As I tried to explain in my last email, I generally don't believe that
people would do this partial iteration with timeouts or other contexts
around it. The only use case I can come up so far is implementing
some sort of receiver using an AG, and then "listening" on it through
"__anext__" calls.
But the case is interesting nevertheless, and maybe we can fix it
without relaxing any guarantees of the PEP.
The idea that I have is to allow linking of ExecutionContext (this is
similar in a way to what Nick proposed, but has a stricter semantics):
1. The internal ExecutionContext object will have a new "back" attribute.
2. For regular code and coroutines everything that is already in the
PEP will stay the same.
3. For generators and asynchronous generators, when a generator is
created, an empty ExecutionContext will be created for it, with its
"back" attribute pointing to the current EC.
4. The lookup function will be adjusted to to check the "EC.back" if
the key is not found in the current EC.
5. The max level of "back" chain will be 1.

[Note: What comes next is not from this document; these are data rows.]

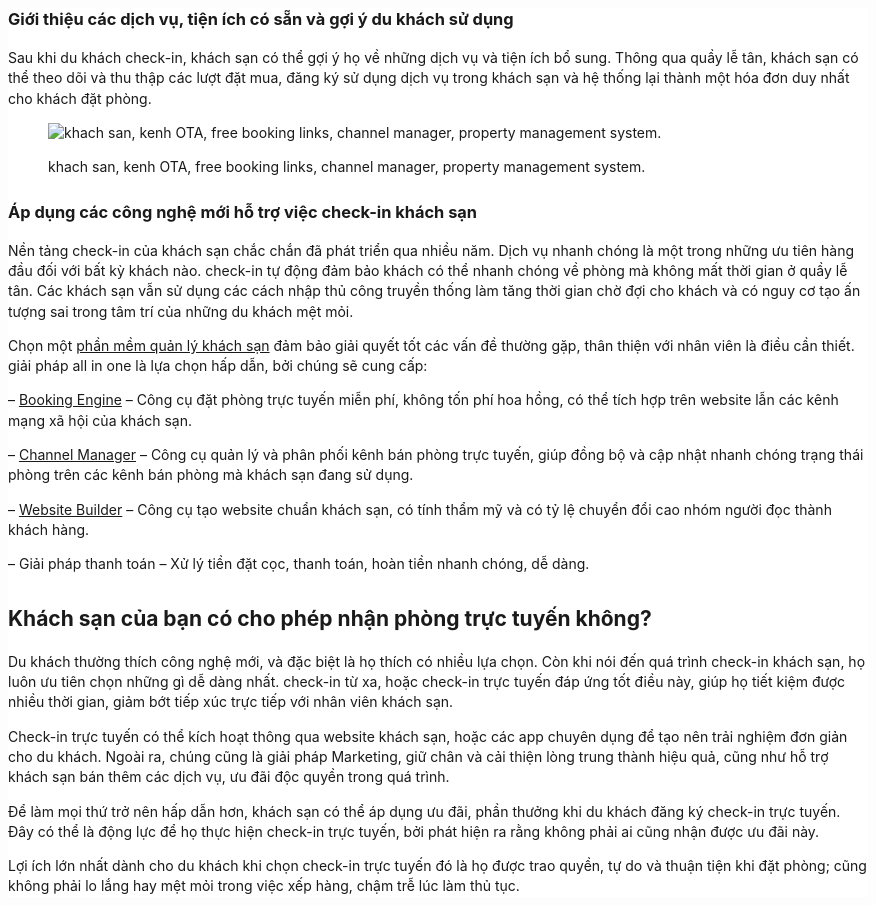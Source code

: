 ### Giới thiệu các dịch vụ, tiện ích có sẵn và gợi ý du khách sử dụng

Sau khi du khách check-in, khách sạn có thể gợi ý họ về những dịch vụ và tiện ích bổ sung. Thông qua quầy lễ tân, khách sạn có thể theo dõi và thu thập các lượt đặt mua, đăng ký sử dụng dịch vụ trong khách sạn và hệ thống lại thành một hóa đơn duy nhất cho khách đặt phòng.

<figure><img src="https://banmaixanh.vercel.app/image/article/khach-san-097.jpg" alt="khach san, kenh OTA, free booking links, channel manager, property management system." title="khach-san" height=100% width=100%><figcaption></p>khach san, kenh OTA, free booking links, channel manager, property management system.</p></figcaption></figure>

### Áp dụng các công nghệ mới hỗ trợ việc check-in khách sạn

Nền tảng check-in của khách sạn chắc chắn đã phát triển qua nhiều năm. Dịch vụ nhanh chóng là một trong những ưu tiên hàng đầu đối với bất kỳ khách nào. check-in tự động đảm bảo khách có thể nhanh chóng về phòng mà không mất thời gian ở quầy lễ tân. Các khách sạn vẫn sử dụng các cách nhập thủ công truyền thống làm tăng thời gian chờ đợi cho khách và có nguy cơ tạo ấn tượng sai trong tâm trí của những du khách mệt mỏi.

Chọn một [phần mềm quản lý khách sạn](https://nhavantuonglai.com/article) đảm bảo giải quyết tốt các vấn đề thường gặp, thân thiện với nhân viên là điều cần thiết. giải pháp all in one là lựa chọn hấp dẫn, bởi chúng sẽ cung cấp:

– [Booking Engine](https://nhavantuonglai.com/article) – Công cụ đặt phòng trực tuyến miễn phí, không tốn phí hoa hồng, có thể tích hợp trên website lẫn các kênh mạng xã hội của khách sạn.

– [Channel Manager](https://nhavantuonglai.com/article) – Công cụ quản lý và phân phối kênh bán phòng trực tuyến, giúp đồng bộ và cập nhật nhanh chóng trạng thái phòng trên các kênh bán phòng mà khách sạn đang sử dụng.

– [Website Builder](https://nhavantuonglai.com/article) – Công cụ tạo website chuẩn khách sạn, có tính thẩm mỹ và có tỷ lệ chuyển đổi cao nhóm người đọc thành khách hàng.

– Giải pháp thanh toán – Xử lý tiền đặt cọc, thanh toán, hoàn tiền nhanh chóng, dễ dàng.

## Khách sạn của bạn có cho phép nhận phòng trực tuyến không?

Du khách thường thích công nghệ mới, và đặc biệt là họ thích có nhiều lựa chọn. Còn khi nói đến quá trình check-in khách sạn, họ luôn ưu tiên chọn những gì dễ dàng nhất. check-in từ xa, hoặc check-in trực tuyến đáp ứng tốt điều này, giúp họ tiết kiệm được nhiều thời gian, giảm bớt tiếp xúc trực tiếp với nhân viên khách sạn.

Check-in trực tuyến có thể kích hoạt thông qua website khách sạn, hoặc các app chuyên dụng để tạo nên trải nghiệm đơn giản cho du khách. Ngoài ra, chúng cũng là giải pháp Marketing, giữ chân và cải thiện lòng trung thành hiệu quả, cũng như hỗ trợ khách sạn bán thêm các dịch vụ, ưu đãi độc quyền trong quá trình.

Để làm mọi thứ trở nên hấp dẫn hơn, khách sạn có thể áp dụng ưu đãi, phần thưởng khi du khách đăng ký check-in trực tuyến. Đây có thể là động lực để họ thực hiện check-in trực tuyến, bởi phát hiện ra rằng không phải ai cũng nhận được ưu đãi này.

Lợi ích lớn nhất dành cho du khách khi chọn check-in trực tuyến đó là họ được trao quyền, tự do và thuận tiện khi đặt phòng; cũng không phải lo lắng hay mệt mỏi trong việc xếp hàng, chậm trễ lúc làm thủ tục.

6. When a generator is created inside another generator, it will
inherit another generator's EC. Because contexts are immutable this
should be OK.
7. When a coroutine is created inside an EC with a "back" link, it
will merge EC and EC.back in one new EC. Merge can be done very
efficiently for HAMT mappings which I believe we will end up using for
this anyways (an O(log32 N) operation).
An illustration of what it will allow:
def gen():
yield
with context(key='spam'):
yield
yield
g = gen()
context(key=1)
g.send(None)
# The code around first yield will see "key=1"
context(key=2)
g.send(None)
# The code around second yield will see "key=spam"
context(key=3)
g.send(None)
# The code around thrird yield will see "key=3"
Essentially, it makes generators "transparent" to the outside context
changes, but OTOH fully isolate their local context changes from the
outside world.
This should solve the "fail_after" over a generator case.
Nathaniel and Nick, what do you think?